Most of that could be (and often was) hidden by the tooling. If you needed to bypass it, you could, but you didn't need to. That's not very different from today... there's a lot of hidden magic that can be bypassed if you need to for whatever reason.
I'd argue that these are useful engineering abstractions that made the best of a less than ideal situation. (The reality of the world being that there are no "ideal" situations... you have to work with what you have at the moment to solve the problem you have. These days, I'd argue that a pointer into a 'flat' memory space is counter productive to the extent it hides issues around cache hierarchy, NUMA, etc. In 1986, we had to worry that a flat memory space looked discontiguous. In 2026, we have to worry the a discontiguous memory space looks flat.

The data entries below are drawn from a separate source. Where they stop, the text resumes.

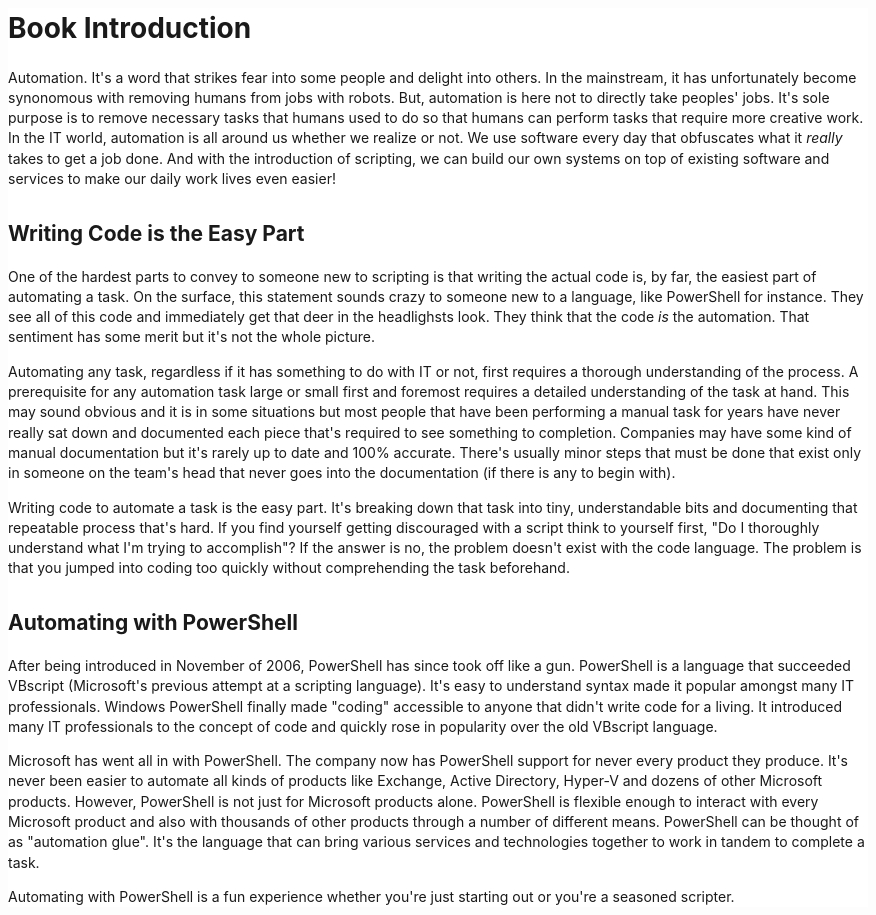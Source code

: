 # Book Introduction

Automation. It's a word that strikes fear into some people and delight into others. In the mainstream, it has unfortunately become synonomous with removing humans from jobs with robots. But, automation is here not to directly take peoples' jobs. It's sole purpose is to remove necessary tasks that humans used to do so that humans can perform tasks that require more creative work. In the IT world, automation is all around us whether we realize or not. We use software every day that obfuscates what it _really_ takes to get a job done. And with the introduction of scripting, we can build our own systems on top of existing software and services to make our daily work lives even easier!

## Writing Code is the Easy Part

One of the hardest parts to convey to someone new to scripting is that writing the actual code is, by far, the easiest part of automating a task. On the surface, this statement sounds crazy to someone new to a language, like PowerShell for instance. They see all of this code and immediately get that deer in the headlighsts look. They think that the code _is_ the automation. That sentiment has some merit but it's not the whole picture.

Automating any task, regardless if it has something to do with IT or not, first requires a thorough understanding of the process. A prerequisite for any automation task large or small first and foremost requires a detailed understanding of the task at hand. This may sound obvious and it is in some situations but most people that have been performing a manual task for years have never really sat down and documented each piece that's required to see something to completion. Companies may have some kind of manual documentation but it's rarely up to date and 100% accurate. There's usually minor steps that must be done that exist only in someone on the team's head that never goes into the documentation (if there is any to begin with).

Writing code to automate a task is the easy part. It's breaking down that task into tiny, understandable bits and documenting that repeatable process that's hard. If you find yourself getting discouraged with a script think to yourself first, "Do I thoroughly understand what I'm trying to accomplish"? If the answer is no, the problem doesn't exist with the code language. The problem is that you jumped into coding too quickly without comprehending the task beforehand.

## Automating with PowerShell

After being introduced in November of 2006, PowerShell has since took off like a gun. PowerShell is a language that succeeded VBscript (Microsoft's previous attempt at a scripting language). It's easy to understand syntax made it popular amongst many IT professionals. Windows PowerShell finally made "coding" accessible to anyone that didn't write code for a living. It introduced many IT professionals to the concept of code and quickly rose in popularity over the old VBscript language.

Microsoft has went all in with PowerShell. The company now has PowerShell support for never every product they produce. It's never been easier to automate all kinds of products like Exchange, Active Directory, Hyper-V and dozens of other Microsoft products. However, PowerShell is not just for Microsoft products alone. PowerShell is flexible enough to interact with every Microsoft product and also with thousands of other products through a number of different means. PowerShell can be thought of as "automation glue". It's the language that can bring various services and technologies together to work in tandem to complete a task.

Automating with PowerShell is a fun experience whether you're just starting out or you're a seasoned scripter.
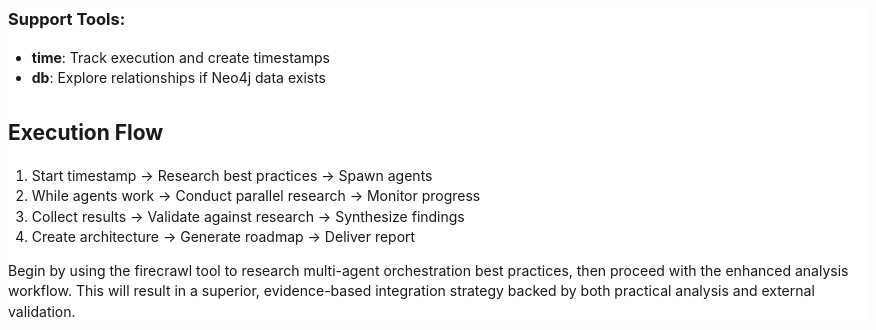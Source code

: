 ### Support Tools:
- **time**: Track execution and create timestamps
- **db**: Explore relationships if Neo4j data exists

## Execution Flow

1. Start timestamp → Research best practices → Spawn agents
2. While agents work → Conduct parallel research → Monitor progress
3. Collect results → Validate against research → Synthesize findings
4. Create architecture → Generate roadmap → Deliver report

Begin by using the firecrawl tool to research multi-agent orchestration best practices, then proceed with the enhanced analysis workflow. This will result in a superior, evidence-based integration strategy backed by both practical analysis and external validation.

OK, but we spent a decade having to worry about this garbage, until the tooling finally caught up. You always had to keep it in the back of your mind if you wrote PC software. Even if you just ran PCs, you had to worry about the compatibility between your OS, your "DOS extender", and your programs.
There were literally millions of man-hours wasted on segment registers. A kludge that helped Intel conquer the world, but what a filthy, disgusting architecture, and what a waste of everybody's time and brain power.
>> In 2026, we have to worry the a discontiguous memory space looks flat.
Well, there are large/huge pages (2MiB/4MiB/1GiB) that reduce this problem.